Library packages (non-main) may declare at most one init function:
func init() {
// package initialization - assign non-zero values to package vars
}
Rules:
init() is not allowed. Use main() for program entry.init() per package.init() must not contain spawn() calls or select statements. It runs during the sequential package initialization
phase before the program's event loop starts. No event dispatch or
inter-domain communication is possible during init.
init() takes no arguments and returns no values.init() is called automatically by the runtime during program startup, independency order.

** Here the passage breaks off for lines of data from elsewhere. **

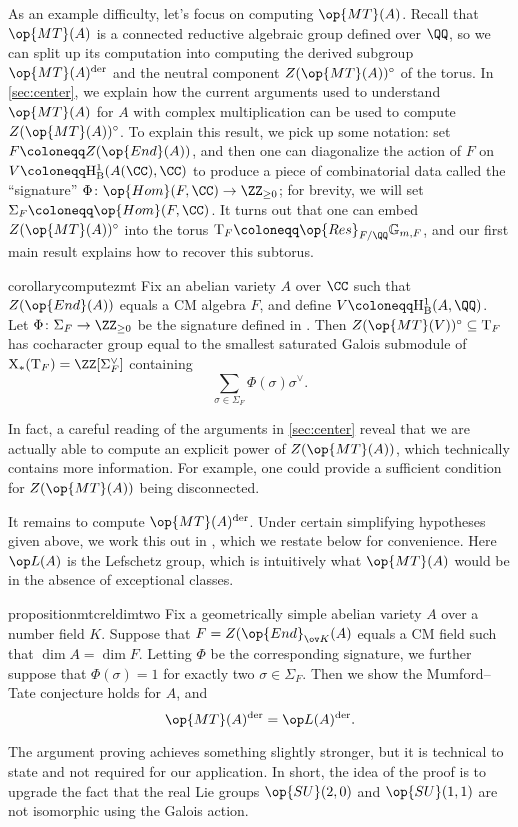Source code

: \documentclass[openany]{book}
\begin{document}
As an example difficulty, let's focus on computing $\op{MT}(A)$. Recall that $\op{MT}(A)$ is a connected reductive algebraic group defined over $\QQ$, so we can split up its computation into computing the derived subgroup $\op{MT}(A)^{\mathrm{der}}$ and the neutral component $Z(\op{MT}(A))^\circ$ of the torus. In \cref{sec:center}, we explain how the current arguments used to understand $\op{MT}(A)$ for $A$ with complex multiplication can be used to compute $Z(\op{MT}(A))^\circ$. To explain this result, we pick up some notation: set $F\coloneqq Z(\op{End}(A))$, and then one can diagonalize the action of $F$ on $V\coloneqq\mathrm H^1_{\mathrm B}(A(\CC),\CC)$ to produce a piece of combinatorial data called the ``signature'' $\Phi\colon\op{Hom}(F,\CC)\to\ZZ_{\ge0}$; for brevity, we will set $\Sigma_F\coloneqq\op{Hom}(F,\CC)$. It turns out that one can embed $Z(\op{MT}(A))^\circ$ into the torus $\mathrm T_F\coloneqq\op{Res}_{F/\QQ}\mathbb G_{m,F}$, and our first main result explains how to recover this subtorus.
\begin{restatable*}{corollary}{computezmt} \label{cor:compute-z-mt}
	Fix an abelian variety $A$ over $\CC$ such that $Z(\op{End}(A))$ equals a CM algebra $F$, and define $V\coloneqq\mathrm H^1_{\mathrm B}(A,\QQ)$. Let $\Phi\colon\Sigma_F\to\ZZ_{\ge0}$ be the signature defined in . Then $Z(\op{MT}(V))^\circ\subseteq\mathrm T_F$ has cocharacter group equal to the smallest saturated Galois submodule of $\mathrm X_*(\mathrm T_F)=\ZZ[\Sigma_F^\lor]$ containing
	\[\sum_{\sigma\in\Sigma_F}\Phi(\sigma)\sigma^\lor.\]
\end{restatable*}
\begin{remark}
	In fact, a careful reading of the arguments in \cref{sec:center} reveal that we are actually able to compute an explicit power of $Z(\op{MT}(A))$, which technically contains more information. For example, one could provide a sufficient condition for $Z(\op{MT}(A))$ being disconnected.
\end{remark}
It remains to compute $\op{MT}(A)^{\mathrm{der}}$. Under certain simplifying hypotheses given above, we work this out in , which we restate below for convenience. Here $\op L(A)$ is the Lefschetz group, which is intuitively what $\op{MT}(A)$ would be in the absence of exceptional classes.
\begin{restatable*}{proposition}{mtcreldimtwo} \label{prop:mtc-reldim-2}
	Fix a geometrically simple abelian variety $A$ over a number field $K$. Suppose that $F=Z(\op{End}_{\ov K}(A)$ equals a CM field such that $\dim A=\dim F$. Letting $\Phi$ be the corresponding signature, we further suppose that $\Phi(\sigma)=1$ for exactly two $\sigma\in\Sigma_F$. Then we show the Mumford--Tate conjecture holds for $A$, and
	\[\op{MT}(A)^{\mathrm{der}}=\op L(A)^{\mathrm{der}}.\]
\end{restatable*}
\noindent The argument proving  achieves something slightly stronger, but it is technical to state and not required for our application. In short, the idea of the proof is to upgrade the fact that the real Lie groups $\op{SU}(2,0)$ and $\op{SU}(1,1)$ are not isomorphic using the Galois action.
\end{document}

The primary purpose of init() is to assign non-zero initial values to
package-scope variables, since var X = expr at package scope is not allowed:
var defaultTimeout int64
func init() {
defaultTimeout = 5000
}
Operand = Literal | OperandName | "(" Expression ")" .
x
x.f // field or method
a[i] // index
s[lo:hi] // slice
s[lo:hi:max] // full slice
f(args) // function call
T(x) // type conversion
x.(T) // type assertion
v := x.(int32) // panics if x is not int32
v, ok := x.(int32) // ok is false if x is not int32
switch v := x.(type) {
case int32:
println(v)
case string:
println(v)
default:
println("unknown")
}
Unary operators:
| Op | Meaning |
|---|---|
+ | Numeric identity |
- | Numeric negation |
! | Logical NOT |
^ | Bitwise complement |
~ | Bitwise complement (alias for ^) |
* | Pointer dereference |
& | Address-of |
<- | Channel receive |
Binary operators (by precedence, highest first):
| Precedence | Operators |
|---|---|
| 5 | * / % << >> & &^ |
| 4 | + - \| ^ |
| 3 | == != < <= > >= |
| 2 | && |
| 1 | \|\| |
The | operator at precedence 4 performs bitwise OR on integers and
concatenation on slices and strings.
The + operator is defined on numeric types only, not on strings or slices.
x := int64(42)
f := float64(x)
s := string(buf) // no-op (same type)
b := []byte(s) // no-op (same type)
Conversions between string and []byte are no-ops since they are the same
type.
x = 42
x += 1
x |= " more" // string/slice append-assign
a, b = b, a // parallel assignment
ch <- value
if x > 0 {
println("positive")
} else if x < 0 {
println("negative")
} else {
println("zero")
}
if err := do(); err != nil {
return err
}
Three forms:
// condition-only (while loop)
for x > 0 {
x--
}
// C-style
for i := int32(0); i < 10; i++ {
println(i)
}
// range
for i, v := range slice {
println(i, v)
}
// infinite loop
for {
select { ... }
}
| Range over | Key type | Value type |
|---|---|---|
| Array, slice | int32 (index) | Element type |
| String | int32 (byte index) | uint8 (byte value) |
| Map | Key type | Value type |
| Channel | Element type | - |
| Integer | int32 | - |
range over a string yields individual bytes, not runes. To iterate over
UTF-8 code points, use unicode/utf8.DecodeRune or a rune iterator.
switch x {
case 1, 2:
doOneOrTwo()
case 3:
doThree()
default:
doOther()
}
Each case is self-contained. There is no fallthrough statement. To handle
multiple values with shared and distinct logic, use comma-separated case
expressions with conditional subdivision inside the case body:
switch x {
case 1, 2, 3:
doCommon()
if x == 1 {
doSpecialForOne()
}
case 4:
doFour()
}
Expression switches and type switches are both supported.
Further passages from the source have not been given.